__What is being asked__. Please filter the entries and return only the lines that include "recent".

Stored data entries:
___

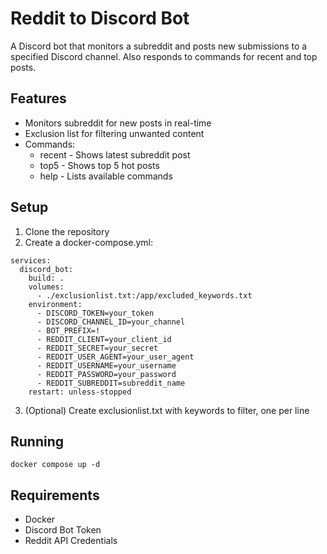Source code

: # Reddit to Discord Bot

A Discord bot that monitors a subreddit and posts new submissions to a specified Discord channel. Also responds to commands for recent and top posts.

## Features
- Monitors subreddit for new posts in real-time
- Exclusion list for filtering unwanted content
- Commands:
  - recent - Shows latest subreddit post
  - top5 - Shows top 5 hot posts
  - help - Lists available commands

## Setup
1. Clone the repository
2. Create a docker-compose.yml:
```
services:
  discord_bot:
    build: .
    volumes:
      - ./exclusionlist.txt:/app/excluded_keywords.txt
    environment:
      - DISCORD_TOKEN=your_token
      - DISCORD_CHANNEL_ID=your_channel
      - BOT_PREFIX=!
      - REDDIT_CLIENT=your_client_id
      - REDDIT_SECRET=your_secret
      - REDDIT_USER_AGENT=your_user_agent
      - REDDIT_USERNAME=your_username
      - REDDIT_PASSWORD=your_password
      - REDDIT_SUBREDDIT=subreddit_name
    restart: unless-stopped
```
3. (Optional) Create exclusionlist.txt with keywords to filter, one per line

## Running
`docker compose up -d`

## Requirements
- Docker
- Discord Bot Token
- Reddit API Credentials
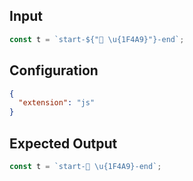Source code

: 
## Input
```javascript input
const t = `start-${"💩 \u{1F4A9}"}-end`;
```

## Configuration
```json configuration
{
  "extension": "js"
}
```

## Expected Output
```javascript expected output
const t = `start-💩 \u{1F4A9}-end`;
```
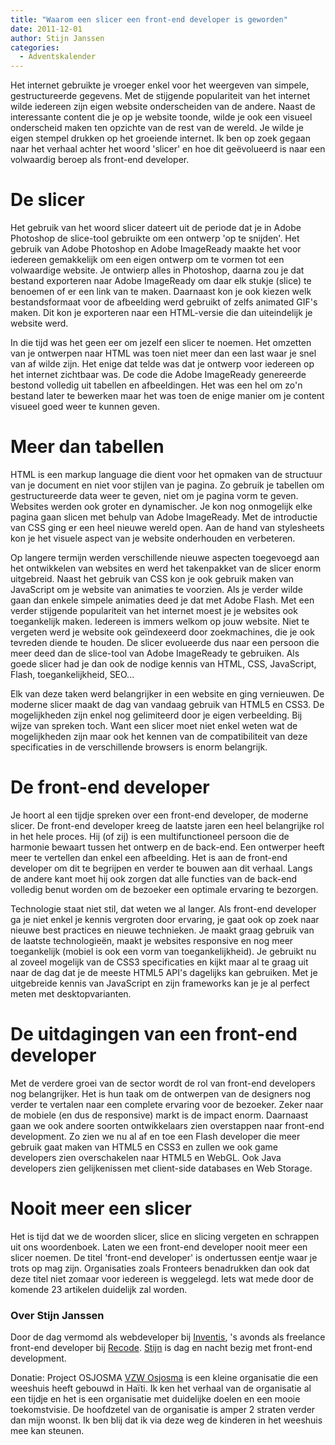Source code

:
 ```yaml
---
title: "Waarom een slicer een front-end developer is geworden"
date: 2011-12-01
author: Stijn Janssen
categories: 
  - Adventskalender
---
```

Het internet gebruikte je vroeger enkel voor het weergeven van simpele, gestructureerde gegevens. Met de stijgende populariteit van het internet wilde iedereen zijn eigen website onderscheiden van de andere. Naast de interessante content die je op je website toonde, wilde je ook een visueel onderscheid maken ten opzichte van de rest van de wereld. Je wilde je eigen stempel drukken op het groeiende internet. Ik ben op zoek gegaan naar het verhaal achter het woord 'slicer' en hoe dit geëvolueerd is naar een volwaardig beroep als front-end developer.

# De slicer

Het gebruik van het woord slicer dateert uit de periode dat je in Adobe Photoshop de slice-tool gebruikte om een ontwerp 'op te snijden'. Het gebruik van Adobe Photoshop en Adobe ImageReady maakte het voor iedereen gemakkelijk om een eigen ontwerp om te vormen tot een volwaardige website. Je ontwierp alles in Photoshop, daarna zou je dat bestand exporteren naar Adobe ImageReady om daar elk stukje (slice) te benoemen of er een link van te maken. Daarnaast kon je ook kiezen welk bestandsformaat voor de afbeelding werd gebruikt of zelfs animated GIF's maken. Dit kon je exporteren naar een HTML-versie die dan uiteindelijk je website werd.

In die tijd was het geen eer om jezelf een slicer te noemen. Het omzetten van je ontwerpen naar HTML was toen niet meer dan een last waar je snel van af wilde zijn. Het enige dat telde was dat je ontwerp voor iedereen op het internet zichtbaar was. De code die Adobe ImageReady genereerde bestond volledig uit tabellen en afbeeldingen. Het was een hel om zo'n bestand later te bewerken maar het was toen de enige manier om je content visueel goed weer te kunnen geven.

# Meer dan tabellen

HTML is een markup language die dient voor het opmaken van de structuur van je document en niet voor stijlen van je pagina. Zo gebruik je tabellen om gestructureerde data weer te geven, niet om je pagina vorm te geven. Websites werden ook groter en dynamischer. Je kon nog onmogelijk elke pagina gaan slicen met behulp van Adobe ImageReady. Met de introductie van CSS ging er een heel nieuwe wereld open. Aan de hand van stylesheets kon je het visuele aspect van je website onderhouden en verbeteren.

Op langere termijn werden verschillende nieuwe aspecten toegevoegd aan het ontwikkelen van websites en werd het takenpakket van de slicer enorm uitgebreid. Naast het gebruik van CSS kon je ook gebruik maken van JavaScript om je website van animaties te voorzien. Als je verder wilde gaan dan enkele simpele animaties deed je dat met Adobe Flash. Met een verder stijgende populariteit van het internet moest je je websites ook toegankelijk maken. Iedereen is immers welkom op jouw website. Niet te vergeten werd je website ook geïndexeerd door zoekmachines, die je ook tevreden diende te houden. De slicer evolueerde dus naar een persoon die meer deed dan de slice-tool van Adobe ImageReady te gebruiken. Als goede slicer had je dan ook de nodige kennis van HTML, CSS, JavaScript, Flash, toegankelijkheid, SEO...

Elk van deze taken werd belangrijker in een website en ging vernieuwen. De moderne slicer maakt de dag van vandaag gebruik van HTML5 en CSS3. De mogelijkheden zijn enkel nog gelimiteerd door je eigen verbeelding. Bij wijze van spreken toch. Want een slicer moet niet enkel weten wat de mogelijkheden zijn maar ook het kennen van de compatibiliteit van deze specificaties in de verschillende browsers is enorm belangrijk.

# De front-end developer

Je hoort al een tijdje spreken over een front-end developer, de moderne slicer. De front-end developer kreeg de laatste jaren een heel belangrijke rol in het hele proces. Hij (of zij) is een multifunctioneel persoon die de harmonie bewaart tussen het ontwerp en de back-end. Een ontwerper heeft meer te vertellen dan enkel een afbeelding. Het is aan de front-end developer om dit te begrijpen en verder te bouwen aan dit verhaal. Langs de andere kant moet hij ook zorgen dat alle functies van de back-end volledig benut worden om de bezoeker een optimale ervaring te bezorgen.

Technologie staat niet stil, dat weten we al langer. Als front-end developer ga je niet enkel je kennis vergroten door ervaring, je gaat ook op zoek naar nieuwe best practices en nieuwe technieken. Je maakt graag gebruik van de laatste technologieën, maakt je websites responsive en nog meer toegankelijk (mobiel is ook een vorm van toegankelijkheid). Je gebruikt nu al zoveel mogelijk van de CSS3 specificaties en kijkt maar al te graag uit naar de dag dat je de meeste HTML5 API's dagelijks kan gebruiken. Met je uitgebreide kennis van JavaScript en zijn frameworks kan je je al perfect meten met desktopvarianten.

# De uitdagingen van een front-end developer

Met de verdere groei van de sector wordt de rol van front-end developers nog belangrijker. Het is hun taak om de ontwerpen van de designers nog verder te vertalen naar een complete ervaring voor de bezoeker. Zeker naar de mobiele (en dus de responsive) markt is de impact enorm. Daarnaast gaan we ook andere soorten ontwikkelaars zien overstappen naar front-end development. Zo zien we nu al af en toe een Flash developer die meer gebruik gaat maken van HTML5 en CSS3 en zullen we ook game developers zien overschakelen naar HTML5 en WebGL. Ook Java developers zien gelijkenissen met client-side databases en Web Storage.

# Nooit meer een slicer

Het is tijd dat we de woorden slicer, slice en slicing vergeten en schrappen uit ons woordenboek. Laten we een front-end developer nooit meer een slicer noemen. De titel 'front-end developer' is ondertussen eentje waar je trots op mag zijn. Organisaties zoals Fronteers benadrukken dan ook dat deze titel niet zomaar voor iedereen is weggelegd. Iets wat mede door de komende 23 artikelen duidelijk zal worden.

### Over Stijn Janssen
<!-- <img src="/archief/_img/2011/12/stijn-janssen.jpg" alt="Foto van stijn janssen uit 2011" class="floating-portrait"> -->
Door de dag vermomd als webdeveloper bij [Inventis](http://www.inventis.be/), 's avonds als freelance front-end developer bij [Recode](http://www.recode.be/). [Stijn](http://www.stijnjanssen.be/) is dag en nacht bezig met front-end development.

Donatie: Project OSJOSMA
[VZW Osjosma](http://www.osjosma.be/) is een kleine organisatie die een weeshuis heeft gebouwd in Haïti. Ik ken het verhaal van de organisatie al een tijdje en het is een organisatie met duidelijke doelen en een mooie toekomstvisie. De hoofdzetel van de organisatie is amper 2 straten verder dan mijn woonst. Ik ben blij dat ik via deze weg de kinderen in het weeshuis mee kan steunen.
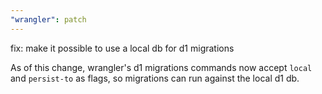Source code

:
 ```yaml
---
"wrangler": patch
---
```


fix: make it possible to use a local db for d1 migrations

As of this change, wrangler's d1 migrations commands now accept `local` and `persist-to` as flags, so migrations can run against the local d1 db.
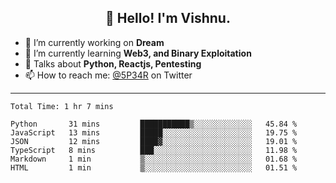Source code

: <h2 align="center">👋 Hello! I'm Vishnu.</h2>


- 🔭 I’m currently working on **Dream**
- 🌱 I’m currently learning **Web3, and Binary Exploitation**
- 💬 Talks about **Python, Reactjs, Pentesting**
- 📫 How to reach me: [@5P34R](https://twitter.com/Vishnu27302693) on Twitter

---
<!--START_SECTION:waka-->

```text
Total Time: 1 hr 7 mins

Python       31 mins         ███████████▒░░░░░░░░░░░░░   45.84 %
JavaScript   13 mins         █████░░░░░░░░░░░░░░░░░░░░   19.75 %
JSON         12 mins         ████▓░░░░░░░░░░░░░░░░░░░░   19.01 %
TypeScript   8 mins          ███░░░░░░░░░░░░░░░░░░░░░░   11.98 %
Markdown     1 min           ▒░░░░░░░░░░░░░░░░░░░░░░░░   01.68 %
HTML         1 min           ▒░░░░░░░░░░░░░░░░░░░░░░░░   01.51 %
```

<!--END_SECTION:waka-->
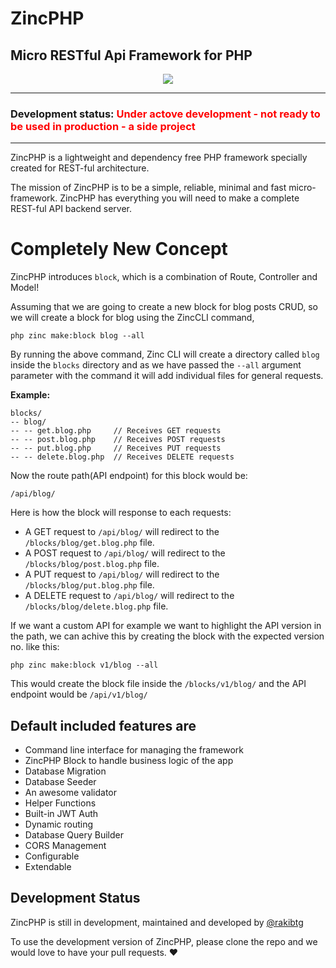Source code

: # ZincPHP
## Micro RESTful Api Framework for PHP

<p style="text-align: center;">
<img src='https://i.imgur.com/6JaXF0t.png'/>
</p>

---

### Development status: <span style="color: red">Under actove development - not ready to be used in production - a side project</span>

---

ZincPHP is a lightweight and dependency free PHP framework specially created for REST-ful architecture.

The mission of ZincPHP is to be a simple, reliable, minimal and fast micro-framework. ZincPHP has everything you will need to make a complete REST-ful API backend server.

# Completely New Concept
ZincPHP introduces `block`, which is a combination of Route, Controller and Model!

Assuming that we are going to create a new block for blog posts CRUD, so we will create a block for blog using the ZincCLI command,
```
php zinc make:block blog --all
```
By running the above command, Zinc CLI will create a directory called `blog` inside the `blocks` directory and as we have passed the `--all` argument parameter with the command it will add individual files for general requests.

**Example:**
```
blocks/
-- blog/
-- -- get.blog.php     // Receives GET requests
-- -- post.blog.php    // Receives POST requests
-- -- put.blog.php     // Receives PUT requests
-- -- delete.blog.php  // Receives DELETE requests
```
Now the route path(API endpoint) for this block would be:
```
/api/blog/
```
Here is how the block will response to each requests:

- A GET request to `/api/blog/` will redirect to the `/blocks/blog/get.blog.php` file.
- A POST request to `/api/blog/` will redirect to the `/blocks/blog/post.blog.php` file.
- A PUT request to `/api/blog/` will redirect to the `/blocks/blog/put.blog.php` file.
- A DELETE request to `/api/blog/` will redirect to the `/blocks/blog/delete.blog.php` file.

If we want a custom API for example we want to highlight the API version in the path, we can achive this by creating the block with the expected version no. like this:
```
php zinc make:block v1/blog --all
```
This would create the block file inside the `/blocks/v1/blog/` and the API endpoint would be `/api/v1/blog/`

## Default included features are
- Command line interface for managing the framework
- ZincPHP Block to handle business logic of the app
- Database Migration
- Database Seeder
- An awesome validator
- Helper Functions
- Built-in JWT Auth
- Dynamic routing
- Database Query Builder
- CORS Management
- Configurable
- Extendable

## Development Status
ZincPHP is still in development, maintained and developed by [@rakibtg](https://www.twitter.com/rakibtg "Twitter profile")

To use the development version of ZincPHP, please clone the repo and we would love to have your pull requests. ❤️

  [1]: https://i.imgur.com/linBTlE.png
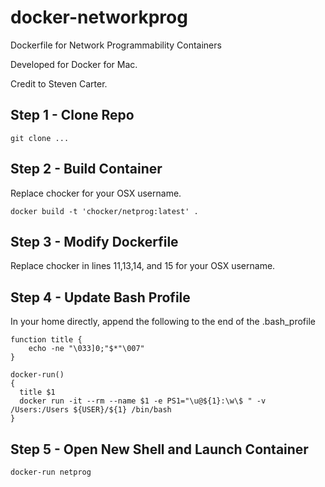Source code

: # docker-networkprog
Dockerfile for Network Programmability Containers

Developed for Docker for Mac.

Credit to Steven Carter.

## Step 1 - Clone Repo
```
git clone ...
```

## Step 2 - Build Container
Replace chocker for your OSX username.

```
docker build -t 'chocker/netprog:latest' .
```

## Step 3 - Modify Dockerfile
Replace chocker in lines 11,13,14, and 15 for your OSX username.

## Step 4 - Update Bash Profile

In your home directly, append the following to the end of the .bash_profile

```
function title {
    echo -ne "\033]0;"$*"\007"
}

docker-run()
{
  title $1
  docker run -it --rm --name $1 -e PS1="\u@${1}:\w\$ " -v /Users:/Users ${USER}/${1} /bin/bash
}
```

## Step 5 - Open New Shell and Launch Container
```
docker-run netprog
```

___

__Answer space__.
A Discord bot that monitors a subreddit and posts new submissions to a specified Discord channel. Also responds to commands for recent and top posts.
  - recent - Shows latest subreddit post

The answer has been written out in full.